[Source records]
* * * *

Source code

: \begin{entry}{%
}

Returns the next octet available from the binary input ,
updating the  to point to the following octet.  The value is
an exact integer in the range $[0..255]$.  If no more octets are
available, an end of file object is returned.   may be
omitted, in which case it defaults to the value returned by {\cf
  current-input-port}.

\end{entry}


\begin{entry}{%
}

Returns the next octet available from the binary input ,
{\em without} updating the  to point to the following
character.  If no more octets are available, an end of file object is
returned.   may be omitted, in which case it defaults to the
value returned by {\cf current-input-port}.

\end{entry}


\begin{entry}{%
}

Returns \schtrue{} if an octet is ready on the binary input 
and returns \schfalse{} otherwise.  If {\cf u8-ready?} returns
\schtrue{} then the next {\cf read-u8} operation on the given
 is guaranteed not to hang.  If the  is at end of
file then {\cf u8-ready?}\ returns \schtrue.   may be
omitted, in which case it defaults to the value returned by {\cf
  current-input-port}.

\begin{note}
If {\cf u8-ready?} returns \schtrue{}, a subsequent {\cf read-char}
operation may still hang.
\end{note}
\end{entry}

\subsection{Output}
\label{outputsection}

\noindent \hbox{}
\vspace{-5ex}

* * * *

◆ **DIRECTIONS**:
Reproduce each record shown above without altering a single word.

◆ **ANSWER FOR THIS EXERCISE**:
Source code

: \begin{entry}{%
}

Returns the next octet available from the binary input ,
updating the  to point to the following octet.  The value is
an exact integer in the range $[0..255]$.  If no more octets are
available, an end of file object is returned.   may be
omitted, in which case it defaults to the value returned by {\cf
  current-input-port}.

\end{entry}


\begin{entry}{%
}

Returns the next octet available from the binary input ,
{\em without} updating the  to point to the following
character.  If no more octets are available, an end of file object is
returned.   may be omitted, in which case it defaults to the
value returned by {\cf current-input-port}.

\end{entry}


\begin{entry}{%
}

Returns \schtrue{} if an octet is ready on the binary input 
and returns \schfalse{} otherwise.  If {\cf u8-ready?} returns
\schtrue{} then the next {\cf read-u8} operation on the given
 is guaranteed not to hang.  If the  is at end of
file then {\cf u8-ready?}\ returns \schtrue.   may be
omitted, in which case it defaults to the value returned by {\cf
  current-input-port}.

\begin{note}
If {\cf u8-ready?} returns \schtrue{}, a subsequent {\cf read-char}
operation may still hang.
\end{note}
\end{entry}

\subsection{Output}
\label{outputsection}

\noindent \hbox{}
\vspace{-5ex}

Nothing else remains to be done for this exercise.